**Exercise goal**: Look over the entries that follow. Report how many lines contain "IaaS", with nothing else.

**Excerpted records**:
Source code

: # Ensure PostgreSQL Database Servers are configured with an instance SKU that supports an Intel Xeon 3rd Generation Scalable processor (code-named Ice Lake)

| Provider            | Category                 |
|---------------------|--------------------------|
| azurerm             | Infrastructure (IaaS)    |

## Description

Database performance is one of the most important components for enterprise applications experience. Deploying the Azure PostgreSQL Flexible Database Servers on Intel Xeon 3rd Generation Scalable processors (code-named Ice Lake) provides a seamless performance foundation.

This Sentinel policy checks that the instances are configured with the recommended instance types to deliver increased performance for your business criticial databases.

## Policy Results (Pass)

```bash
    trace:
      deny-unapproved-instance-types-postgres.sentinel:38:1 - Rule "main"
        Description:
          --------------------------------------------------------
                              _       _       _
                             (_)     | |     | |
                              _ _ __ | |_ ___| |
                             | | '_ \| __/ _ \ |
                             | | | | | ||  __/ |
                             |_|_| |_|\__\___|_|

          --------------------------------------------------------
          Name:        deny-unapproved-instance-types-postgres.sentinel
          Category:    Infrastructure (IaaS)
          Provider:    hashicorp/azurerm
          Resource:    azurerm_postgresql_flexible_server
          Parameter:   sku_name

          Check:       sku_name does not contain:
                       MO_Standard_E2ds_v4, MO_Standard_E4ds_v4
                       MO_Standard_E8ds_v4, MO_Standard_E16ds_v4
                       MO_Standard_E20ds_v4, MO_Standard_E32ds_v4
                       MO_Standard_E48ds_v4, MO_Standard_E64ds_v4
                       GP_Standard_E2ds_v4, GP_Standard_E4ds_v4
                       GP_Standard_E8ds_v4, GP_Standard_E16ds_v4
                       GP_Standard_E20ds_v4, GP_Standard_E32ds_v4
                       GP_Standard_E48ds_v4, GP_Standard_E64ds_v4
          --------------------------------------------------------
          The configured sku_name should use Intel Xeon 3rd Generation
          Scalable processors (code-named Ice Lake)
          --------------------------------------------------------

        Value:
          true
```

--

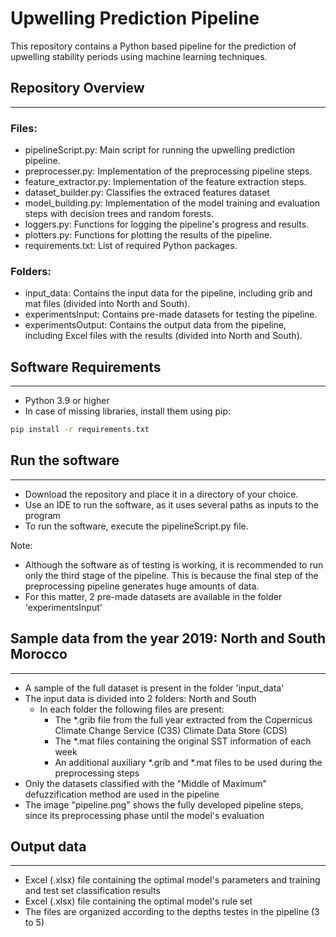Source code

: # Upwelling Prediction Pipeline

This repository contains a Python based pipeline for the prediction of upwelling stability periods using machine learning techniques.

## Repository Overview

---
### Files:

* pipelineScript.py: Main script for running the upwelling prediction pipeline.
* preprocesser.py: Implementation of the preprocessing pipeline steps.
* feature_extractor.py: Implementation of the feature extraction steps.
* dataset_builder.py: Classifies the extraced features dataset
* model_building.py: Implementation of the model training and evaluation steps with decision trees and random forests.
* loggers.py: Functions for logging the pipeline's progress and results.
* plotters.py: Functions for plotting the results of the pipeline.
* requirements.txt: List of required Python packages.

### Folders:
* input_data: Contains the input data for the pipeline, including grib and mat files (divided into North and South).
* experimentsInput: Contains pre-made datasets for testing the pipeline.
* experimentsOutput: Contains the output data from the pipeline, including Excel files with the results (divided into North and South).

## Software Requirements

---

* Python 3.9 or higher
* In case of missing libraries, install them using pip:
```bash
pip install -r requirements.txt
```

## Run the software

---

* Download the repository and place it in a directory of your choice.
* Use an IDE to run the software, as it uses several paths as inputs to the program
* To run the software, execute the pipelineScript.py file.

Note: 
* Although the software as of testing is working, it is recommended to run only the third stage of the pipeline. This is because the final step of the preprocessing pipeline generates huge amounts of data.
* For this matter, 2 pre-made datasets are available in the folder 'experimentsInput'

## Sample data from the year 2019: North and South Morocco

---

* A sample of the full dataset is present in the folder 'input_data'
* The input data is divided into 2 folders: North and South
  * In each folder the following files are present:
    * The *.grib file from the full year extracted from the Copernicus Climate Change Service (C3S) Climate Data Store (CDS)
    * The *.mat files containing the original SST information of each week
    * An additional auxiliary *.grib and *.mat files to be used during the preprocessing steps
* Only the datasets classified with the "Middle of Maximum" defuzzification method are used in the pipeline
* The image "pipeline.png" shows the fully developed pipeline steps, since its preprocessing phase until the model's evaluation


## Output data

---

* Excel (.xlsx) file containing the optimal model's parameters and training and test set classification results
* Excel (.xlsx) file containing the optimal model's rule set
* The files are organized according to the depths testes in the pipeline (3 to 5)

**Worked solution**: 2